Add to that all of the other professionals involved in putting on this show whose hands this information might have past through, and it does seem to point at something.
The error doesn’t simply reveal an inability to perform elementary school math, but a bizarre disconnect relative to the economic scale and structure of our society. If $500 million dollars would make everyone in America a millionaire, then forget UBI or any social program. We’re all set!
That’s the part that seems to me genuinely troubling, because so much of our political conflict is around who deserves what, and this talk breaks down into an intractable dispute between people who think nothing fundamentally has to change, and people who believe the whole system should be fundamentally rewritten.
One of the deep problems is that we have no clear agreement of how much “money” there is, and why. There is, in fact, a deep analogy between our ideas about energy and our ideas about money. Notice how deeply redistributive economic schemes, with their colossal pricetags, are wrapped up with ideas about alternative energy. Free energy. Free stuff.

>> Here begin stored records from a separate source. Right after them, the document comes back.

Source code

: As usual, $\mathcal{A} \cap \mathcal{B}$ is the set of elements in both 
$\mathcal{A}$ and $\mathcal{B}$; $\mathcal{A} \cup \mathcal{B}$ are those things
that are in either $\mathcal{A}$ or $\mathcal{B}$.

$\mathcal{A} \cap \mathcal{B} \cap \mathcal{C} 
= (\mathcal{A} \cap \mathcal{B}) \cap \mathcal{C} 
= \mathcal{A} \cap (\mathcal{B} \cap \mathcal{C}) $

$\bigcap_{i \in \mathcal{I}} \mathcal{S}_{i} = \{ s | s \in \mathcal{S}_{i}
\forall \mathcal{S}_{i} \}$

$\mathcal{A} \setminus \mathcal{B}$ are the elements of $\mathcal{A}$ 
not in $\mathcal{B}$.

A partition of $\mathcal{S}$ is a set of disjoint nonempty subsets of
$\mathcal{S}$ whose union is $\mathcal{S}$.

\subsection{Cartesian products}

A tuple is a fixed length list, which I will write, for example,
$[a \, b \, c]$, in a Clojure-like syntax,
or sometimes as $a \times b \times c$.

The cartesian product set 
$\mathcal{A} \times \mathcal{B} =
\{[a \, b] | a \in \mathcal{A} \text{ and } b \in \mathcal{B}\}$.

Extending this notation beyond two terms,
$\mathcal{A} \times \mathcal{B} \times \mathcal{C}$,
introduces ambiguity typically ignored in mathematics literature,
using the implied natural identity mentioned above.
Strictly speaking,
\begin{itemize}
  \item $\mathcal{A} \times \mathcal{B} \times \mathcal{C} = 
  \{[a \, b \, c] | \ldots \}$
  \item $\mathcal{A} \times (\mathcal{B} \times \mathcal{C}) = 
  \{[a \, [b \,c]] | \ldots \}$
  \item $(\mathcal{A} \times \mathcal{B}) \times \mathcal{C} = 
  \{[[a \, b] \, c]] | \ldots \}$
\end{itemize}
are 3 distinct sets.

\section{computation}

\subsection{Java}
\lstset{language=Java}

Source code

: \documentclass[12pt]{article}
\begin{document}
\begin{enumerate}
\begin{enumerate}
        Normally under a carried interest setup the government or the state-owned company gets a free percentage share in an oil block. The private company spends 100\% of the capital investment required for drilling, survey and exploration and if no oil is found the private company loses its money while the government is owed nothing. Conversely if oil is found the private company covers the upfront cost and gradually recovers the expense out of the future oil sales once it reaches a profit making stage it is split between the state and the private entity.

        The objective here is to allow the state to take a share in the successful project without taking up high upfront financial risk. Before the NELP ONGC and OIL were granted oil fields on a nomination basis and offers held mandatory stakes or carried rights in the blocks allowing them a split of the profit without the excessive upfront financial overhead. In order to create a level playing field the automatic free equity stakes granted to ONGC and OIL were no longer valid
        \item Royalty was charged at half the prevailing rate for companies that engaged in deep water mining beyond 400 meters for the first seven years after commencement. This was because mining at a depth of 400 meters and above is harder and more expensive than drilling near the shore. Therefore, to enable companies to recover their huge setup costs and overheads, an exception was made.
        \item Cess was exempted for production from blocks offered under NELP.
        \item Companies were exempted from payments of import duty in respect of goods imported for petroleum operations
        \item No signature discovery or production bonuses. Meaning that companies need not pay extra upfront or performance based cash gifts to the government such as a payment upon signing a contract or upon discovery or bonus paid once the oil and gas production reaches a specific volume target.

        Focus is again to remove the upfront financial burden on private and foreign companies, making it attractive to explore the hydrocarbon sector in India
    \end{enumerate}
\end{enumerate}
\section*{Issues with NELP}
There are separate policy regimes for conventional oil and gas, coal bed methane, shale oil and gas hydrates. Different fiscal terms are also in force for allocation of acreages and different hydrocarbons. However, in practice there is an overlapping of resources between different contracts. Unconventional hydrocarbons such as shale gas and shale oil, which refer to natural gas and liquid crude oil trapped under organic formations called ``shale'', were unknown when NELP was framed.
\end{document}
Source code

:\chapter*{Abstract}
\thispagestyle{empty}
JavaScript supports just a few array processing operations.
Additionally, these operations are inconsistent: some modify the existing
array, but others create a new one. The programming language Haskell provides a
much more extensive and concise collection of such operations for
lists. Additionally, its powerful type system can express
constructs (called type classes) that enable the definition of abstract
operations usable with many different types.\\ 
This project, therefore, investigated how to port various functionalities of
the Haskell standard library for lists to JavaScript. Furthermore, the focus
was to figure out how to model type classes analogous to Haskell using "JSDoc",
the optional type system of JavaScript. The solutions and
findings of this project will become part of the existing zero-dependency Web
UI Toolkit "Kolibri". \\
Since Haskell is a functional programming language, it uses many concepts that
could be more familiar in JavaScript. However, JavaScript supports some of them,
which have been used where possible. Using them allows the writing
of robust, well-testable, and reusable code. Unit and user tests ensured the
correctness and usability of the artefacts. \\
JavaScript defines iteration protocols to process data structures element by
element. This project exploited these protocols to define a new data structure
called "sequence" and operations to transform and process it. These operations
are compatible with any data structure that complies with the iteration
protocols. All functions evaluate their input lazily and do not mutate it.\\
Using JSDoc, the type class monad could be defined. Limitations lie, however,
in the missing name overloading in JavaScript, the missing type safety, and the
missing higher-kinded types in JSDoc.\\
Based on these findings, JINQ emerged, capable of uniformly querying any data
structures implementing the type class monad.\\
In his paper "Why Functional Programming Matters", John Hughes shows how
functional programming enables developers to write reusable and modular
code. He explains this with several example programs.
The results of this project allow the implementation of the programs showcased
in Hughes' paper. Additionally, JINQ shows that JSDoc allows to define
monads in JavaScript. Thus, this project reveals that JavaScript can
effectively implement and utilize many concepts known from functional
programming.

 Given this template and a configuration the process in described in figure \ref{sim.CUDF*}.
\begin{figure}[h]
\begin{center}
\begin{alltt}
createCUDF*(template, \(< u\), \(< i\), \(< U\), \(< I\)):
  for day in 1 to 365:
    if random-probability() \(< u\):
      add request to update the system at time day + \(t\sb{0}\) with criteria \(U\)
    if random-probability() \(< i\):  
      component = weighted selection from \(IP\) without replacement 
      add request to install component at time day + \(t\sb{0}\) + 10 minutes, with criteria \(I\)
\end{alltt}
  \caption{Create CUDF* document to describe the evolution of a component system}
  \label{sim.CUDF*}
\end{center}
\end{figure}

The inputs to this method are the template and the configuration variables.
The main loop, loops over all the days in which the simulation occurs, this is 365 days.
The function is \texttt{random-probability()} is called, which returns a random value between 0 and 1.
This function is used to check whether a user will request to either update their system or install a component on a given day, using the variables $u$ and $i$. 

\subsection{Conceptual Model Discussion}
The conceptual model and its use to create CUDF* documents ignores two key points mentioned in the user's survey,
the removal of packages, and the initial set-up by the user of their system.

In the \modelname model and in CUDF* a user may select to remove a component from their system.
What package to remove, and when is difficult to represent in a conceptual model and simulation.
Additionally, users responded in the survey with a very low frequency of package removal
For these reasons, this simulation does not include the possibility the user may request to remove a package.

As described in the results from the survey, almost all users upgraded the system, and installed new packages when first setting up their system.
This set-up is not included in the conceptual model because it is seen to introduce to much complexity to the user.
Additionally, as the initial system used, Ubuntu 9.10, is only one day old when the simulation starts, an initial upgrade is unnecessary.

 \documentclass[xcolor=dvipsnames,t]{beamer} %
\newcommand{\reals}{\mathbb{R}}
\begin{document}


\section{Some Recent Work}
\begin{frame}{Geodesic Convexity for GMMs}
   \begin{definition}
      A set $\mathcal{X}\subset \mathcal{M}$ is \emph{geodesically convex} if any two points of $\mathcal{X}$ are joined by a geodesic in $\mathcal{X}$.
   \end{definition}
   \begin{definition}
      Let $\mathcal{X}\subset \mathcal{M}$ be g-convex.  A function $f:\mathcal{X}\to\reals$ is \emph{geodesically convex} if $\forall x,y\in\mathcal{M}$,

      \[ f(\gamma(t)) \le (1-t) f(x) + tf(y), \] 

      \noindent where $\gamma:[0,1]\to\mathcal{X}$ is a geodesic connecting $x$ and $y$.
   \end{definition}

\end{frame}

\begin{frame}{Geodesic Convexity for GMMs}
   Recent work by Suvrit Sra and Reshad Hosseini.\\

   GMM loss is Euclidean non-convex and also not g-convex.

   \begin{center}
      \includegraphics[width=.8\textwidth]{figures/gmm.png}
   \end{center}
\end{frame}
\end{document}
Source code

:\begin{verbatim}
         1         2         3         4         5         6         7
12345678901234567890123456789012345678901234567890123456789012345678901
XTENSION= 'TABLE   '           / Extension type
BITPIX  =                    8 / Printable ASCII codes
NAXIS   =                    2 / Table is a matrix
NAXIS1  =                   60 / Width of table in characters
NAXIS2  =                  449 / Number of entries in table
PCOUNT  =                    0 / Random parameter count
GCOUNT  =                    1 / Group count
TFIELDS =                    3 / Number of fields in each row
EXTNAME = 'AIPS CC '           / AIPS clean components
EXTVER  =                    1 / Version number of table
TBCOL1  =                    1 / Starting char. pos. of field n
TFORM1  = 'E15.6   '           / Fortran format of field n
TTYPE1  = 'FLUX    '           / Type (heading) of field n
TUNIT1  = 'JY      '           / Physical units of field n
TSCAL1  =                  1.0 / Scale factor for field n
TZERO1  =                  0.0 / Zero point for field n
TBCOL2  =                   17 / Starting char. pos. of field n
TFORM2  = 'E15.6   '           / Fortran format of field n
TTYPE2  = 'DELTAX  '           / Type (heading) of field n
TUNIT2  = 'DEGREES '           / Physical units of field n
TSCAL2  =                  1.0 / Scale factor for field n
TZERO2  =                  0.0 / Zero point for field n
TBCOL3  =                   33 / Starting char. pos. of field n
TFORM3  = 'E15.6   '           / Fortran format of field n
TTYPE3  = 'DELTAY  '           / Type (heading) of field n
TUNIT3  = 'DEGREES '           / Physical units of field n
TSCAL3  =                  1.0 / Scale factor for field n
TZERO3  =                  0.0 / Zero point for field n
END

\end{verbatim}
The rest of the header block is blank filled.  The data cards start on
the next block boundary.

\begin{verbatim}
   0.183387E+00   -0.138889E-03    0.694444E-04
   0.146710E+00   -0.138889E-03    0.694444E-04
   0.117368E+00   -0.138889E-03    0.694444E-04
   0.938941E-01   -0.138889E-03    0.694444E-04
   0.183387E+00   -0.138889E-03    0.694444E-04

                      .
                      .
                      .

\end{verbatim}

From this perspective, the devil is a system of control, in which fossil fuel companies are holding the planet hostage in order to keep control over everybody else. Energy scarcity is their racket.
“The richest country in the world” only exists so long as it has energy. Without energy, all of these riches start to fall apart. From the Green New Deal perspective, the limits on energy are simply a construct if not invented then at least preserver to maintain control. The Green New Deal perspective essentially takes for granted the existence of a perpetual motion machine, some effectively infinite energy source we could harvest for the good of all, if the billionaires and their petro-dollars weren’t intentionally standing in the way.
It is this underlying belief that seems to me what’s behind this incident of bizarrely terrible math. That is: it is such a commonplace of the worldview of the people involved that billionaires are sources of infinite wealth, if only they wanted to be, that they didn’t even think to actually do the calculation. The calculation was done, instead, ideologically.
It was, in other words, just the sort of thing that *would* be true, according to the premises of the ideology. In any case, math is one of the tricks the devil uses to stymie the power of what’s truly possible. It’s a trick of patriarchy.